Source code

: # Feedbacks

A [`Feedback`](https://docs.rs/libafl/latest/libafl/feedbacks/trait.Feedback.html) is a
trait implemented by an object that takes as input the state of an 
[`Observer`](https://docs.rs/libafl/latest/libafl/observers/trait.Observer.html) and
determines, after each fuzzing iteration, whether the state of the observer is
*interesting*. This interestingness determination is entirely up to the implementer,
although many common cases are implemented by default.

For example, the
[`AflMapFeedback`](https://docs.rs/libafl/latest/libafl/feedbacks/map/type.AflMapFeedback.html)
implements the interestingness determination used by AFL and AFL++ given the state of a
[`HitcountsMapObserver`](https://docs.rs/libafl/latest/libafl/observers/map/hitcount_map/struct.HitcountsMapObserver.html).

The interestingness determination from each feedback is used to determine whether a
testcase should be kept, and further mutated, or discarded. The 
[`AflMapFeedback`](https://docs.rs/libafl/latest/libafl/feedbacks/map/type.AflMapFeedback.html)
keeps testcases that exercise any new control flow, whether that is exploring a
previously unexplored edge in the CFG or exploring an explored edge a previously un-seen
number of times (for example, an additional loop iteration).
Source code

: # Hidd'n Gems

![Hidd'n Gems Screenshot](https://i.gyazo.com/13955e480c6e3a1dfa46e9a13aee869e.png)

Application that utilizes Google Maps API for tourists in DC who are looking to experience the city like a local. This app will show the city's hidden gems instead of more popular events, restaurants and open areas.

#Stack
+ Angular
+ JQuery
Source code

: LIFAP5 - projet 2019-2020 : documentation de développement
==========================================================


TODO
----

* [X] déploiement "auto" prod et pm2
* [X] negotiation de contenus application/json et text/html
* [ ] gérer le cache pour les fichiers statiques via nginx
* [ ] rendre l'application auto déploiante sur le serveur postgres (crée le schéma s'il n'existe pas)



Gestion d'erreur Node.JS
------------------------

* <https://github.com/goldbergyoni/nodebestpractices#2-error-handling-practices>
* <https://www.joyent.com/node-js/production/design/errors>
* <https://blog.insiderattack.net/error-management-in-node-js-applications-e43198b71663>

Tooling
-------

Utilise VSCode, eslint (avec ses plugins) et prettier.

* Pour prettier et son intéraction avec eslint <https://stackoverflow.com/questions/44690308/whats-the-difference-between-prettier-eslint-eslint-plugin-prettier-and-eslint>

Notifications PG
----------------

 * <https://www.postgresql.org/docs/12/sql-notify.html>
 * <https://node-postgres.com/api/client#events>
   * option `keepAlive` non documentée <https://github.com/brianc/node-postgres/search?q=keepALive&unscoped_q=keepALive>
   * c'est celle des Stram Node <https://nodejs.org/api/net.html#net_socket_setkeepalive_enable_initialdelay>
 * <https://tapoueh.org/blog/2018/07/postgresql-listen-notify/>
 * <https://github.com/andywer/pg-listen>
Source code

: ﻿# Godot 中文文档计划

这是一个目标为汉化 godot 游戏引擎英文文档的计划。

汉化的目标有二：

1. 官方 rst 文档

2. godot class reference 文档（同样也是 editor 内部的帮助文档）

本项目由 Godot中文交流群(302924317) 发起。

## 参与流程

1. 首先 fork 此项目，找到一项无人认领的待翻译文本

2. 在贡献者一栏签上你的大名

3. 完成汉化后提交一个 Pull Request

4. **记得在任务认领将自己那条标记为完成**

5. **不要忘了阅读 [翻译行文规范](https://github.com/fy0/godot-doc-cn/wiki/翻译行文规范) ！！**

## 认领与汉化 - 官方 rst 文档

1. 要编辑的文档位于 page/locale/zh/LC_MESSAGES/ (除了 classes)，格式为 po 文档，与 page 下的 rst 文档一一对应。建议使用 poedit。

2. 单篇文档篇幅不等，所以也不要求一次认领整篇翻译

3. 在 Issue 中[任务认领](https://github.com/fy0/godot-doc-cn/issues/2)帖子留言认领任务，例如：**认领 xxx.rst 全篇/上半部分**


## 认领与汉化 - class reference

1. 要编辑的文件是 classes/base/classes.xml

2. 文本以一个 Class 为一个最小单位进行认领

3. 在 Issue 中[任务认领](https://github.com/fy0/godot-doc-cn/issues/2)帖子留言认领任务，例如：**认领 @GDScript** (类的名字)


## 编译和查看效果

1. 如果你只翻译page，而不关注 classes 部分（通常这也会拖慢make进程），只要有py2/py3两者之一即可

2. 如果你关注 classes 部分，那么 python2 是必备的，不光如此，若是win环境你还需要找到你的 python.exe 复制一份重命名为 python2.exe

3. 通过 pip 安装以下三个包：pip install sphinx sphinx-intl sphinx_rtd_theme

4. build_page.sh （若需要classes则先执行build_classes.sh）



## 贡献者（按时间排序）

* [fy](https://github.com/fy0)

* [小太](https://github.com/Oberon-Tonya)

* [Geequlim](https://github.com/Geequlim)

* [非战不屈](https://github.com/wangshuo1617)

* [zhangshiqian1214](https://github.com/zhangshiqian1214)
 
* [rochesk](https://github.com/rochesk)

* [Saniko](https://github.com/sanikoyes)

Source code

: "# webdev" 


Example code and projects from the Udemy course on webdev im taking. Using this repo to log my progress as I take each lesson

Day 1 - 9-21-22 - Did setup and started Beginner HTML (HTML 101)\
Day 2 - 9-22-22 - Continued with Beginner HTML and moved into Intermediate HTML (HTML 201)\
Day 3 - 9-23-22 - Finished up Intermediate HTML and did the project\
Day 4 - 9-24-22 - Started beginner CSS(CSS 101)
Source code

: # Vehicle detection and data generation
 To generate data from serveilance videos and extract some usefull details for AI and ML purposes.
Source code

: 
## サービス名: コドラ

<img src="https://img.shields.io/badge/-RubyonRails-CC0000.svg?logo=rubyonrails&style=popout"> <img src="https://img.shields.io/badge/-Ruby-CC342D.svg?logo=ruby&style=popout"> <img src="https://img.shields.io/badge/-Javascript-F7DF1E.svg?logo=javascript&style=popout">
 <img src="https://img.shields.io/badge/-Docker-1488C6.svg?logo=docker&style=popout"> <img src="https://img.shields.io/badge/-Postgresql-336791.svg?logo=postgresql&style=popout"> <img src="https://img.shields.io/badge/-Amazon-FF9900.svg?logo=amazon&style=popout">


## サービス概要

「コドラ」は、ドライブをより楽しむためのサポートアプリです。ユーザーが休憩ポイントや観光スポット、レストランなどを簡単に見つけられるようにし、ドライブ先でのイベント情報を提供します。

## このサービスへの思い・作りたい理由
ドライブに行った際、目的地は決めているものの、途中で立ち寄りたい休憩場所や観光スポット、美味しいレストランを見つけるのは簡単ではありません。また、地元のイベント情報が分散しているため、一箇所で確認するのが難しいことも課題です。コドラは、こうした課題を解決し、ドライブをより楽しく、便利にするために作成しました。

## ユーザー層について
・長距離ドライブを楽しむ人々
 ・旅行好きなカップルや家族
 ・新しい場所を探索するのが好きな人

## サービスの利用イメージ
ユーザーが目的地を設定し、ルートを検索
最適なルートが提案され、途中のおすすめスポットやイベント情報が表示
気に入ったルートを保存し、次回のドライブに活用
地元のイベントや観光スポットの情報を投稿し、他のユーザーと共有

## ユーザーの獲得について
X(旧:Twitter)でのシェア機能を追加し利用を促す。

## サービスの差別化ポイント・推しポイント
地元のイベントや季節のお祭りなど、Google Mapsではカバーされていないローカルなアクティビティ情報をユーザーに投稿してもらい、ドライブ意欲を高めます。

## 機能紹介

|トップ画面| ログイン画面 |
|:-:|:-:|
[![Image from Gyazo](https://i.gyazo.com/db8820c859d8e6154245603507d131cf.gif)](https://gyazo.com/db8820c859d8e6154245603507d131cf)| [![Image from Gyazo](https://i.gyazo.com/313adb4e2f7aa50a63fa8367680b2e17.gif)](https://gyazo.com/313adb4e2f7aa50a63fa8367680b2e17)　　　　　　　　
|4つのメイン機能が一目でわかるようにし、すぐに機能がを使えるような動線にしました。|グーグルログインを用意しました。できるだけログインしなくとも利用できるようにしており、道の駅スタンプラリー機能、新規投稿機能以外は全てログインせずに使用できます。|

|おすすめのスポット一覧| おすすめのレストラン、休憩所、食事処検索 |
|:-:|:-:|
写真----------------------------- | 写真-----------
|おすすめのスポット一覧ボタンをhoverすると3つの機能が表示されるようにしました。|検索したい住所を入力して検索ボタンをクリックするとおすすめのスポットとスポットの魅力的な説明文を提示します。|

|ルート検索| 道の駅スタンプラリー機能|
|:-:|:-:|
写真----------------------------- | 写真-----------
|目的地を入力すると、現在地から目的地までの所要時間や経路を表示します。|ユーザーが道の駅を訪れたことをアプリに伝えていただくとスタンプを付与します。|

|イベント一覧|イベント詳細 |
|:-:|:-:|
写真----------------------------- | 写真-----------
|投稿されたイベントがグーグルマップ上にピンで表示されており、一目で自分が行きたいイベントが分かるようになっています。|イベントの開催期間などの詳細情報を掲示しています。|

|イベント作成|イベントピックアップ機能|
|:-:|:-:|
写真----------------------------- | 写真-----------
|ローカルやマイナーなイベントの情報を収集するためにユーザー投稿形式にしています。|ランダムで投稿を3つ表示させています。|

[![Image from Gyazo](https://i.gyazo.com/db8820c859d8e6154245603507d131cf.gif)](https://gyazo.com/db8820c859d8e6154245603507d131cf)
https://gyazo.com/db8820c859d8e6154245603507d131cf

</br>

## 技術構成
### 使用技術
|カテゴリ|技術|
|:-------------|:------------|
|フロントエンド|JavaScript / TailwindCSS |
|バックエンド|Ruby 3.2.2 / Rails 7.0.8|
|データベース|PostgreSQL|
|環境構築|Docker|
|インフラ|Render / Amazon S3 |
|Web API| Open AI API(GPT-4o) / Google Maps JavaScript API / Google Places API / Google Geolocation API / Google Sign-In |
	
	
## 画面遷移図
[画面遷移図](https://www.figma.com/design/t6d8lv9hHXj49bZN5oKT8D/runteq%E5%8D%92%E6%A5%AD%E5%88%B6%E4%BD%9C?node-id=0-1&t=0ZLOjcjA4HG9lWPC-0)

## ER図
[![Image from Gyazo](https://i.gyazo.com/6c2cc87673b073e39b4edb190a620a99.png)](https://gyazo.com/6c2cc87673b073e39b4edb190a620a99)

____

**WORK INSTRUCTION**
How many lines of the records contain the word "exploring"? Reply with the number and nothing else.

**RESPONSE TO THIS EXERCISE**
2